In der Hand hält sie die Schale und in der Schale einen Raum für die Kugel. Es ist ein jüdisches Ritual. Sie wird wach und hört, wie es vier Uhr schlägt. Es ist das erste Mal, daß sie sich daran erinnert, von etwas Jüdischem zu träumen. Sie ist mit anderen in einem Zimmer, nimmt an einem Spiel teil, dem Ritual. Doch die Schale und die Kugel? Ihr Gesicht im Spiegel macht Angst. Gealtert, aufgedunsen.
– Tu es ma claire lumière, ma fontaine d’eau douce.
– Rotweißes Einhorn, ich sehe es in der Ferne, wenn ich den Kopf hebe, nachdem ich krank wurde.
– Ich weiß, was es bedeutet. Begegnung mit dem Steinbock, mit dem weißen Schnee des Winters, mit der roten Nachtsonne, mit den Widersprüchen der Seele. Es ist keine Krankheit, sondern Erneuerung.
– Wie ein Tier suchte ich die Wunde, um sie zu lecken.
– Heile die Leidenschaft, verstecke sie in einem silbernen Nadelkissen, wie man früher welche hatte, fein mit Blumen verziert.
– Für mich ist der Heilige Geist eine Art schwachsinniger Taube. Sie flattert und pickt nach Krumen, doch fehlt ihr der Hauch, die schöpferische Kraft.
– Ich sehe die Kraft im Wind, im Schoß, im Wort. In einem spiralförmigen Bündel.
– Auch ich mißtraue den Vorzeichen.

Er hieß Luiseur, war Arzt und hatte den Ruf eines großen Spezialisten für Nervenkrankheiten.
– Man ergab sich dem nigredo, dem schwarzen Zeichen, dem Riß, der verwandelt.
– Trank dunklen Wein.
– Es war das Trauern der Seele. Sie durchquerte die Sechs, um zur Sieben zu gelangen.
Der Arzt schminkte sich, um sie zu empfangen. Er färbte sich das Haar etwas heller. Sorgte mit Eau de Cologne für frischen Atem.

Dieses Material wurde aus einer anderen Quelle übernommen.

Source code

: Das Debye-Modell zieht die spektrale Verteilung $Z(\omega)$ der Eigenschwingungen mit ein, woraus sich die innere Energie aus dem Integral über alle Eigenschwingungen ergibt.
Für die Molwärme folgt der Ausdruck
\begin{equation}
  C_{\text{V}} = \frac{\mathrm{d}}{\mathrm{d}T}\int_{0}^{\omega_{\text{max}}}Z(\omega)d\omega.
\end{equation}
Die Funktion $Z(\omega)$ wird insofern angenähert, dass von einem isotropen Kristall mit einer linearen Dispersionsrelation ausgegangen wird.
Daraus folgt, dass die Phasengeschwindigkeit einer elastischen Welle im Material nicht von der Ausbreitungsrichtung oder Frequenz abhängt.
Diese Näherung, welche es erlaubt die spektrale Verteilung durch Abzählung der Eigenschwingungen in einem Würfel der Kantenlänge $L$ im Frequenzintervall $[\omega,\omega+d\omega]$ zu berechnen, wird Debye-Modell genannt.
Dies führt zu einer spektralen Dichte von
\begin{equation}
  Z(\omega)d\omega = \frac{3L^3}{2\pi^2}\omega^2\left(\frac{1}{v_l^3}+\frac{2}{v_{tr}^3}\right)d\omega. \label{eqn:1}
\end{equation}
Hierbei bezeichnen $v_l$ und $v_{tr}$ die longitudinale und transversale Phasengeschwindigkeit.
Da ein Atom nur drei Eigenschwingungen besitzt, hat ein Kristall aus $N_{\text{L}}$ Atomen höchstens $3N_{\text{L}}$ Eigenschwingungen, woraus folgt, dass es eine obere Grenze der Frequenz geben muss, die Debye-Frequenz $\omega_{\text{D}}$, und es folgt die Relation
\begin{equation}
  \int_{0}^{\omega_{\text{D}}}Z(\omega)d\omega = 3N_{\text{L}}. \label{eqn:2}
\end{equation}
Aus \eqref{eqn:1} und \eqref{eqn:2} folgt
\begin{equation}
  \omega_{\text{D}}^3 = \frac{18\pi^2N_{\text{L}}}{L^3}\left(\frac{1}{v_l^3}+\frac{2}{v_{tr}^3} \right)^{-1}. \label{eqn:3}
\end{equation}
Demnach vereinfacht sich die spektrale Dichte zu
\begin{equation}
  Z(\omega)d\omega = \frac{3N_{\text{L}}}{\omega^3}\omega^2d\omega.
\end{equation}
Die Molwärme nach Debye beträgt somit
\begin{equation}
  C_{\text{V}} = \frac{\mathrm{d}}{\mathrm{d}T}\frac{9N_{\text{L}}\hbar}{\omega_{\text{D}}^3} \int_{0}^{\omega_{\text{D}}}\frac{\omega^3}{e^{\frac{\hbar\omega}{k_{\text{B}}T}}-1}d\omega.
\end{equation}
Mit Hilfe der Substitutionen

Desinfizierte die Hände.
– Gibt es eigentlich eine Ordnung in dieser Rede?
– Es ist keine Rede. Du warst unaufmerksam.
– Die Unschuld, die überraschenden Mäander.
Der Vater, dieses eine Mal noch, um damit abzuschließen: Ich brauche sie nicht mehr, sagte er, und überließ sie der Tochter; sie, die Leben spendet, nahm die Anzüge, gäbe jenen Abgrund an jemand anderen weiter.
– Destiny könnte einer der Namen sein.
Das helle Licht ließ sie erblinden. Sie begann zu stürzen, fühlte den Sturz. Während der Raum rannte (die Zeit? rannte und rannte), suchte sie nach einer Tür. Eingang, Ausgang, Eingang, Tür-Anfang zu einem anderen Leben.
Etwas hatte dort in Tavira am Ufer des Gilão begonnen.
– Ich sah das Einhorn in der Ferne, mit einer roten Brust. Sah dich, du warst tot, die Lippen versiegelt, ein grünliches Licht verströmend. Ein smaragdfarbener Körper? Engel? Stein?
– Dunkel, Offen, das ist ein guter Titel für die Gedichte auf Französisch. Du kannst es deinem Freund sagen.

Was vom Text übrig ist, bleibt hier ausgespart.